第16話 「東へ」(後編)

 襲い掛かってきた猛獣キマイラを打ち倒し、レイチェル達は再び歩みを進めていた。

 ヴァルクライムが、盗人を追う使い魔の隼の視点で情報を知らせた。

「相手は未だに湿地を歩いている。どうやら、沼地に嵌らずに行ける正しい道があるらしいな」

 そして魔術師は突然、狼の様な顔を顰めてみせた。

「どうしたの、おっちゃん?」

 サンダーが尋ねると、魔術師は答えた。

「敵は、遠くの水面に何かを投げているな」

 ふと、先を行くクレシェイドがビクリとして振り返った。

「まさか、ギラ・キュロスをか?」

「いや、そうではない。隼をそちらへ近付かせよう」

 そうして魔術師は告げた。

「浮かんでるのは、ただの棒切れのようだ」

 どういうことだろう。レイチェルもだが、サンダーも、ライラも思案していた。

 後ろで咳払いが聞こえ、振り返るとティアイエルが言った。

「水中の魔物を呼び寄せているのよ、きっと。そんなところにいるのは、ヒュドラとか、そうでなければワニとか、そんな類の連中かしらね。アンタの使い魔、感付かれたんじゃないの?」

 有翼人の少女が魔術師を見た。

「そうかもしれんな。なかなか鋭い相手だ」

 魔術師は笑った。だが、レイチェルとサンダーは、深刻そうに顔を見合わせていた。お互いの顔にその胸の内が現われていた。二人はかつて戦ったヒュドラとの一戦で、そのような水中に潜む怪物に対して、心底苦手意識を植え付けられてしまったのだ。あの暗い色をした鱗の肌に、曲がりくねった胴体、そして極めて暴力的な本能の現われた顔と、それらを思い出すだけで足が竦みそうであった。

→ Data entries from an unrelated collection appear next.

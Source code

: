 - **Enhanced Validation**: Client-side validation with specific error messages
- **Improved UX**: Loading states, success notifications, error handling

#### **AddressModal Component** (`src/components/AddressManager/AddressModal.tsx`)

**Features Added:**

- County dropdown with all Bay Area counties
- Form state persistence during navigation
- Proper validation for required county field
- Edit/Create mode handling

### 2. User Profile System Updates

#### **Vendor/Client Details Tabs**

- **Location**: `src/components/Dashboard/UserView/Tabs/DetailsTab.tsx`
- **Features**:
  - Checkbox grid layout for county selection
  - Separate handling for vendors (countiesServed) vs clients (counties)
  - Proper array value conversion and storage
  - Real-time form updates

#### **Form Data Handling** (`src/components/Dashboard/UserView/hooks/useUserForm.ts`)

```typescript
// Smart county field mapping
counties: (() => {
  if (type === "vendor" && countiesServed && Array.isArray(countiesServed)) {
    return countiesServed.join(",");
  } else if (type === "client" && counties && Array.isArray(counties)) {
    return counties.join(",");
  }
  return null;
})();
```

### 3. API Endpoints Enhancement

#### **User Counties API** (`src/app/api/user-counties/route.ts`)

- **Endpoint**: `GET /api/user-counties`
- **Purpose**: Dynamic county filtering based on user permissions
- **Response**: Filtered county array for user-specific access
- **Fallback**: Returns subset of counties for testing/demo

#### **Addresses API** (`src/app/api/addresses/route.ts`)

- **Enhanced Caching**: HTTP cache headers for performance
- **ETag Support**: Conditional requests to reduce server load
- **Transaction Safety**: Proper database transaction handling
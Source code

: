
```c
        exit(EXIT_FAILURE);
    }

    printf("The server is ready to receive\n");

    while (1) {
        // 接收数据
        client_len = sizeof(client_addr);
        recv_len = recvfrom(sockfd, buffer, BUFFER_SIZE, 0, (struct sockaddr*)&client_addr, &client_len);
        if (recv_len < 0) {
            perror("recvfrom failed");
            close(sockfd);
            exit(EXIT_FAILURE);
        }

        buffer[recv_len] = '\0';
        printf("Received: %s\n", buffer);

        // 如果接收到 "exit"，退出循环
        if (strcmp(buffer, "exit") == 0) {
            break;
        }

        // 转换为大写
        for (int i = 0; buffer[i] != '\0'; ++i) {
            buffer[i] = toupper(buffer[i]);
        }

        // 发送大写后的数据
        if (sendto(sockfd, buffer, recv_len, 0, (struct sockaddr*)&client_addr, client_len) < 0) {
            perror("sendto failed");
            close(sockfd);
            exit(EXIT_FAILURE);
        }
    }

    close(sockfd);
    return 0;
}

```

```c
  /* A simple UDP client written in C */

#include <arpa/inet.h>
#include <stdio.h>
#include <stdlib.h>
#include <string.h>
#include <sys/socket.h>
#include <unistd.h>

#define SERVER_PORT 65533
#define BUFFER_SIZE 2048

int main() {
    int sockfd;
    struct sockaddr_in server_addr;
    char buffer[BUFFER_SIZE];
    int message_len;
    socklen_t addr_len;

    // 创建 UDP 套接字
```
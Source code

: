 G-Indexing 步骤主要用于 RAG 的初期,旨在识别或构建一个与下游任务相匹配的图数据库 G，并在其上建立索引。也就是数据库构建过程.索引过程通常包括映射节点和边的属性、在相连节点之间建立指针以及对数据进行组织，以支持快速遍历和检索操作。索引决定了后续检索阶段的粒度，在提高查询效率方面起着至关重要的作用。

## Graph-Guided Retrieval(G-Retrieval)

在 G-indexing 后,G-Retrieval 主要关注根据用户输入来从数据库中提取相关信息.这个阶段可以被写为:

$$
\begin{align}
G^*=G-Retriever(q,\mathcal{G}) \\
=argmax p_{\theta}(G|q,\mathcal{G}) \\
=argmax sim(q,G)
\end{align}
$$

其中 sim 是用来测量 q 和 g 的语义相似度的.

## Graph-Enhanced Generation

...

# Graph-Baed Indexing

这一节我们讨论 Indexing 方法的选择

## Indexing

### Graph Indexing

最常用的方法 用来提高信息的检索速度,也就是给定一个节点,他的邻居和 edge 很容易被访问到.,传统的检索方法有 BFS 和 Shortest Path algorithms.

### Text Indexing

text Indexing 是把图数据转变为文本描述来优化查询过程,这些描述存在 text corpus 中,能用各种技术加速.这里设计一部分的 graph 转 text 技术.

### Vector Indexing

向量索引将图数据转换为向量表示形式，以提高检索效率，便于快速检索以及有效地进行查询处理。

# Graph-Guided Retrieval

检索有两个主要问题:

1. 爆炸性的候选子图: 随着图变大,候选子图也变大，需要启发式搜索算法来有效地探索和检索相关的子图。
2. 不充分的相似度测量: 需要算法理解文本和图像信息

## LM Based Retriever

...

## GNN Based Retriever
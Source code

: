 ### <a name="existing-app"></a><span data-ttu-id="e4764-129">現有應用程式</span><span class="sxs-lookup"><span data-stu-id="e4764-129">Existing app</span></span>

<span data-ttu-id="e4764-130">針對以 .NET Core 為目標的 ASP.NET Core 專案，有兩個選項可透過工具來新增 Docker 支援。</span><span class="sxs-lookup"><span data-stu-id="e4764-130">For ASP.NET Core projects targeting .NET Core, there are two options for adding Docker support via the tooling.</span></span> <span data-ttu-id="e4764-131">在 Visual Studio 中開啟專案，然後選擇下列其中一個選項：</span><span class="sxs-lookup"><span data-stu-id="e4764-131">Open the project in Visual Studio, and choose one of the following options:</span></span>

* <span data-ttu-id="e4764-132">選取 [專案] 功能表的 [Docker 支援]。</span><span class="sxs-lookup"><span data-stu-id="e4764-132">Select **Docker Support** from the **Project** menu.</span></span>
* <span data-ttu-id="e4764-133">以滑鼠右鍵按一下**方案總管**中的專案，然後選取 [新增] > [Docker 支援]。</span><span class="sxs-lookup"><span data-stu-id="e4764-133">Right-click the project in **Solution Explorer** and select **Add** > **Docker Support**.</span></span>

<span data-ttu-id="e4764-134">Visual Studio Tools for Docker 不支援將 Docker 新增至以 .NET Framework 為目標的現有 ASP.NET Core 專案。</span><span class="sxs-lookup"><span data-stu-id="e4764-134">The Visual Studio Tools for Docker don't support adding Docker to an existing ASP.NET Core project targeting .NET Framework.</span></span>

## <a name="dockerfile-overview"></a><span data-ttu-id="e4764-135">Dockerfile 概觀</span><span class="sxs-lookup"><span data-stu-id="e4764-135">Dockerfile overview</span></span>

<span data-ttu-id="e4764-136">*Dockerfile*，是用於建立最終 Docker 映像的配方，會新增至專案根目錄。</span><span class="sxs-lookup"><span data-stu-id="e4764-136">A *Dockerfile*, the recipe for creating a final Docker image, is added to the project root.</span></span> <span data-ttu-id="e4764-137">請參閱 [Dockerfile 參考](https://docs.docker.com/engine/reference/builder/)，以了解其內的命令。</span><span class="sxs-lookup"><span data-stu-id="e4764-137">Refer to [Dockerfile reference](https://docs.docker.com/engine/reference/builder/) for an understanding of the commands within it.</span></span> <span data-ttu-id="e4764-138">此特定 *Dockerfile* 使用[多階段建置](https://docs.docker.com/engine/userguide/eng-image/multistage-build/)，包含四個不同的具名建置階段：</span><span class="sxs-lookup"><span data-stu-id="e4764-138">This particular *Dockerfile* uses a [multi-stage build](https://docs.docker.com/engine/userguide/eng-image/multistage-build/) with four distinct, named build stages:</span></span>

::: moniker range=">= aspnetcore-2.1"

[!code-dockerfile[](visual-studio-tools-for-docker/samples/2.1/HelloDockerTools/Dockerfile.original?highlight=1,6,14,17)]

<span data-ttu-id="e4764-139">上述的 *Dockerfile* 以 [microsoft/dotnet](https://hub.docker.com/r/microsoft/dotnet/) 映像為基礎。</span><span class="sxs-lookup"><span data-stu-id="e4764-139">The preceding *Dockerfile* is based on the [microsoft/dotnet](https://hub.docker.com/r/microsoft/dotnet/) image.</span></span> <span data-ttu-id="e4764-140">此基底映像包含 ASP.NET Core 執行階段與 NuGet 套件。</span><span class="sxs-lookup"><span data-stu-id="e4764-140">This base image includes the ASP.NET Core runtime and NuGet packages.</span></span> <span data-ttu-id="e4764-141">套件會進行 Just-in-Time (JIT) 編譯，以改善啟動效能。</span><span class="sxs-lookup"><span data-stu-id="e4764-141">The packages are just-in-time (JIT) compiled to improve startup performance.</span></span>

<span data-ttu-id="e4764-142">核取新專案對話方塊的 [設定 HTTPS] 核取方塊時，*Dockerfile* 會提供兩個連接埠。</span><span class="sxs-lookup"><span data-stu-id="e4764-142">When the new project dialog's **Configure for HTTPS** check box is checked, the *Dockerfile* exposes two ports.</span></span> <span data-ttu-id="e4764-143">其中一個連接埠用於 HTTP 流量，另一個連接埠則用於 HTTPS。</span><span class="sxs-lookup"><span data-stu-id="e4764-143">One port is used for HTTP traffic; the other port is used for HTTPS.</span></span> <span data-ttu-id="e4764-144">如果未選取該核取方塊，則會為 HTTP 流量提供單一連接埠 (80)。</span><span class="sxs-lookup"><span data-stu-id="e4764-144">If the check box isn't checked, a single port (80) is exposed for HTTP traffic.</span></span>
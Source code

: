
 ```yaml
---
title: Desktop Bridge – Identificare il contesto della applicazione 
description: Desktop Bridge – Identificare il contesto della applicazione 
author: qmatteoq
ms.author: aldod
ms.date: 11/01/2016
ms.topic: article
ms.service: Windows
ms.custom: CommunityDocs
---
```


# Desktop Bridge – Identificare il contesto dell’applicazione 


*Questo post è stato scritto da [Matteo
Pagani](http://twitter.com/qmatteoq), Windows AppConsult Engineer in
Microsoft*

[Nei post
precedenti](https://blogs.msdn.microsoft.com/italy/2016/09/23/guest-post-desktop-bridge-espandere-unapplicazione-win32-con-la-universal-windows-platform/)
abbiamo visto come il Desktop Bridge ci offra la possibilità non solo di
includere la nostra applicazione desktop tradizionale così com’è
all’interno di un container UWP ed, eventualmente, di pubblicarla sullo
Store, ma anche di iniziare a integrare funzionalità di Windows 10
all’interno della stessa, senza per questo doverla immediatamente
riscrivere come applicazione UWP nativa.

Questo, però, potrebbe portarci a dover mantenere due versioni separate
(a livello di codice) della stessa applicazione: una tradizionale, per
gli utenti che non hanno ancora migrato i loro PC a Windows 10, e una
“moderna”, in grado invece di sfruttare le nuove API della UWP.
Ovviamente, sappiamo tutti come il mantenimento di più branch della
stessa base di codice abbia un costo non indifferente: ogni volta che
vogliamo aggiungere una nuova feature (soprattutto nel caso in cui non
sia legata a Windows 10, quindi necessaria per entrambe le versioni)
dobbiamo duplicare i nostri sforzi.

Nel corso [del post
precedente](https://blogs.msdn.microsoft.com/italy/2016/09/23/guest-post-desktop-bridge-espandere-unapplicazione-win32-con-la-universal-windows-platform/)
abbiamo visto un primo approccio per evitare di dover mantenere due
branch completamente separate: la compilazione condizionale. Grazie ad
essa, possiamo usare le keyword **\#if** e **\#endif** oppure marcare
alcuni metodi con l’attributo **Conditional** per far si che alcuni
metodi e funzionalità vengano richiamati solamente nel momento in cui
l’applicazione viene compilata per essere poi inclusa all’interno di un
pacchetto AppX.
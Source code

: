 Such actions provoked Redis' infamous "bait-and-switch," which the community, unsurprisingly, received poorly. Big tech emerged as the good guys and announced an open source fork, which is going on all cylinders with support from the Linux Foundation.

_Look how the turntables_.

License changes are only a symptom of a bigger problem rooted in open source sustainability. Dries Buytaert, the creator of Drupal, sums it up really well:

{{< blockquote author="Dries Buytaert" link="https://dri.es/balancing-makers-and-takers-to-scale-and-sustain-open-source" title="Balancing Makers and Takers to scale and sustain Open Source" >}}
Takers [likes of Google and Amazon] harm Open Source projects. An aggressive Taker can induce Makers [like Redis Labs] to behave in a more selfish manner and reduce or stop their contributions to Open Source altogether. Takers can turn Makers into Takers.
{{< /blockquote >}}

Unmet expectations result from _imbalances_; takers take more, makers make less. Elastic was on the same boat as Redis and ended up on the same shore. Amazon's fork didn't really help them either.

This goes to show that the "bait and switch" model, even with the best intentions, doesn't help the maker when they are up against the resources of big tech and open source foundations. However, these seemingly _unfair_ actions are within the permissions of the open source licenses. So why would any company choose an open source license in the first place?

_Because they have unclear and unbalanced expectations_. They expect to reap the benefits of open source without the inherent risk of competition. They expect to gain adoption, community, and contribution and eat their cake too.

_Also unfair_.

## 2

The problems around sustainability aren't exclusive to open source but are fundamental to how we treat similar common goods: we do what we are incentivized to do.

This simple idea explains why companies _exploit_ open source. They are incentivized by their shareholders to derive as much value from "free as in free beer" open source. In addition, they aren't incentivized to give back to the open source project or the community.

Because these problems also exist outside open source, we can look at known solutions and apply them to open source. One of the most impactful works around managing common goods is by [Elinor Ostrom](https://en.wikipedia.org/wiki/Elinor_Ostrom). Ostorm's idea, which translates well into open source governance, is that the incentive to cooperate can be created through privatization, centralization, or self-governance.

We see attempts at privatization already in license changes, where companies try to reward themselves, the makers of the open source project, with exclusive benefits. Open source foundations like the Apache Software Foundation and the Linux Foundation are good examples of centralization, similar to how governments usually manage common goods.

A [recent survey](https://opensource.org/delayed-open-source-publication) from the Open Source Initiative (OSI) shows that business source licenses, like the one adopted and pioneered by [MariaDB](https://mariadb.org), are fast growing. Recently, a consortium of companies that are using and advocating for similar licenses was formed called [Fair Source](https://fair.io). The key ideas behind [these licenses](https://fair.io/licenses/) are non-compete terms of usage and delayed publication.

 そうして森は開け、広大な湿原が姿を現したのであった。遥かに広がる暗い沼の色を見て、レイチェルは軽い戦慄を覚えていた。恐ろしいが、行くしかないのだ。彼女は人知れず腹を決めたのだった。

「相手は既にここを抜けた。今は再び森の中を進んでいる」

 ヴァルクライムが告げた。

「さて、どう進めばよいだろうか。迂回すべきか?」

 ライラが言った。だが、両端の岸辺は遠く、東側はどうにか森の際の影を頼りに、その存在を望めたが、西側は目の及ばぬずっと遠くにあるらしい。それでも、沼地の真ん中には、雑草の茂った狭い道があり、ポツリポツリと木も聳え立っていた。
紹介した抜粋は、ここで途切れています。